■ Task requirements
Two lines in the data below mark the range: the one with "For a matrix" and the one with "long double precisao_dupla;". Return both, along with every line between them, exactly.

[Saved data entries]
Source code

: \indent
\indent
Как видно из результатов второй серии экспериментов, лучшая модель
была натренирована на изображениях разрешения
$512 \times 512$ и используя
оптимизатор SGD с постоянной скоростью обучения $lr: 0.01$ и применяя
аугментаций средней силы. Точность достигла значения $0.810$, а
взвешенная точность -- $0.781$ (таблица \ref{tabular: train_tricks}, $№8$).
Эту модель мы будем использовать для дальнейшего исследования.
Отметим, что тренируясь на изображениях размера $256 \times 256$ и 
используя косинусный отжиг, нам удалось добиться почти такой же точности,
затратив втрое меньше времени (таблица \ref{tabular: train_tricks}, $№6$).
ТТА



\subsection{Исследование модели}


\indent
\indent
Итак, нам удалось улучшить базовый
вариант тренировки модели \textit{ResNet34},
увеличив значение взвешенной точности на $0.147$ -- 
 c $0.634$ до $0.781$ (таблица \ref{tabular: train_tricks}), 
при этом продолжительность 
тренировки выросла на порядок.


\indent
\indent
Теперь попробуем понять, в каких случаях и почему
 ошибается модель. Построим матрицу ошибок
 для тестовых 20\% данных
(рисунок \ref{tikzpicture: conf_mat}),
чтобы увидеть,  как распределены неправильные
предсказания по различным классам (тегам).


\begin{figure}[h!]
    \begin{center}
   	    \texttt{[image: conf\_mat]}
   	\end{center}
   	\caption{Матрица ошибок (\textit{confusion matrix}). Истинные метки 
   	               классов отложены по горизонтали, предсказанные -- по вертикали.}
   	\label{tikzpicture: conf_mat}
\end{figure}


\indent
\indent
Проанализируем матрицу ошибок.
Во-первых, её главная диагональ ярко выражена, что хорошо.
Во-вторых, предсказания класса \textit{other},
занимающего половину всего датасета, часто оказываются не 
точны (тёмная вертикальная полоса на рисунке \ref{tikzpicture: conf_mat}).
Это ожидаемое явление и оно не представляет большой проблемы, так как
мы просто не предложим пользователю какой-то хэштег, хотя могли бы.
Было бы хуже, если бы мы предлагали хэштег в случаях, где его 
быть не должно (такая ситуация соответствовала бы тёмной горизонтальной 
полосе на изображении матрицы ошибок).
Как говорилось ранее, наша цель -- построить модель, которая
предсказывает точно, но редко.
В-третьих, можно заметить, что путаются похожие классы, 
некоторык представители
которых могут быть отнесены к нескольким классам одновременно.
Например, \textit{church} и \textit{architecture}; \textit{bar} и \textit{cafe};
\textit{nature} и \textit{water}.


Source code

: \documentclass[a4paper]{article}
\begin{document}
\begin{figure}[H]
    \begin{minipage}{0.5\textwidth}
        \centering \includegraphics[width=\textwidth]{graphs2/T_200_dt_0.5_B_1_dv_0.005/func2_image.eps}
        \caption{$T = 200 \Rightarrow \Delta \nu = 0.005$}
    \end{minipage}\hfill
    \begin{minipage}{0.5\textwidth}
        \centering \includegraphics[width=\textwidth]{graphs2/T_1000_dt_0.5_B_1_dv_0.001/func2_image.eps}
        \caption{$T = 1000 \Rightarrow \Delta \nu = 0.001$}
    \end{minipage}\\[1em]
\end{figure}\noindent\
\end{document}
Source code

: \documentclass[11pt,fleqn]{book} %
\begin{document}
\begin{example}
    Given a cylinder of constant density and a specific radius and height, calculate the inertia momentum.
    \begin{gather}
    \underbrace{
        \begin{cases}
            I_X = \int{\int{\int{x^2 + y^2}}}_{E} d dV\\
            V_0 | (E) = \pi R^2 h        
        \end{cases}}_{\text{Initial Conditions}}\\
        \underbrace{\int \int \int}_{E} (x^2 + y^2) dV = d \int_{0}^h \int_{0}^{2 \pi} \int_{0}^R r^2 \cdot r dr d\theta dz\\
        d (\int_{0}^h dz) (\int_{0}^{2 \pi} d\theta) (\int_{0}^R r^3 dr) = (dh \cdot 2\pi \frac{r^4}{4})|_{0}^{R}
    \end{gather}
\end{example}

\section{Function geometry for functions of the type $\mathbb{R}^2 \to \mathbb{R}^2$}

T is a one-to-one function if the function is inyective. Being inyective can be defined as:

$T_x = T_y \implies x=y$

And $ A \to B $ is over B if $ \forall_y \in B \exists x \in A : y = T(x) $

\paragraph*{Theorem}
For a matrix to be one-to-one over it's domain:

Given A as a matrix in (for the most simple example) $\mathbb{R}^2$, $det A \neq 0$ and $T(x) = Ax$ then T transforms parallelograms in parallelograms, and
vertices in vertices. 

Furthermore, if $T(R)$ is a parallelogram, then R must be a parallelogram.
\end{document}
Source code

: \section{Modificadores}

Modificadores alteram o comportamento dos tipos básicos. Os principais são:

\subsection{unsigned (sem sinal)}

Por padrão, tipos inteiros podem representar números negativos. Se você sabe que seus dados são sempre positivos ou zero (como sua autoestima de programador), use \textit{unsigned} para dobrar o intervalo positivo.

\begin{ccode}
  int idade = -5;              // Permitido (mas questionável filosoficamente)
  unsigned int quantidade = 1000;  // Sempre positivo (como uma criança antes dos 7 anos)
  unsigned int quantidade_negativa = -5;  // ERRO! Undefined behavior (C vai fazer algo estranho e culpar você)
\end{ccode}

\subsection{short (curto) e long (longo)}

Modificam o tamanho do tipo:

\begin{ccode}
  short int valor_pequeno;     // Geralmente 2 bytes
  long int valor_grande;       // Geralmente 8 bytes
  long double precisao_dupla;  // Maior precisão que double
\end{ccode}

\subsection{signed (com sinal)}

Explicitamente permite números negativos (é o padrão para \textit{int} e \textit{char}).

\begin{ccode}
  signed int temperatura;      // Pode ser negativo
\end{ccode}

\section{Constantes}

■ Answer section
For a matrix to be one-to-one over it's domain:

Given A as a matrix in (for the most simple example) $\mathbb{R}^2$, $det A \neq 0$ and $T(x) = Ax$ then T transforms parallelograms in parallelograms, and
vertices in vertices. 

Furthermore, if $T(R)$ is a parallelogram, then R must be a parallelogram.
\end{document}
Source code

: \section{Modificadores}

Modificadores alteram o comportamento dos tipos básicos. Os principais são:

\subsection{unsigned (sem sinal)}

Por padrão, tipos inteiros podem representar números negativos. Se você sabe que seus dados são sempre positivos ou zero (como sua autoestima de programador), use \textit{unsigned} para dobrar o intervalo positivo.

\begin{ccode}
  int idade = -5;              // Permitido (mas questionável filosoficamente)
  unsigned int quantidade = 1000;  // Sempre positivo (como uma criança antes dos 7 anos)
  unsigned int quantidade_negativa = -5;  // ERRO! Undefined behavior (C vai fazer algo estranho e culpar você)
\end{ccode}

\subsection{short (curto) e long (longo)}

Modificam o tamanho do tipo:

\begin{ccode}
  short int valor_pequeno;     // Geralmente 2 bytes
  long int valor_grande;       // Geralmente 8 bytes
  long double precisao_dupla;  // Maior precisão que double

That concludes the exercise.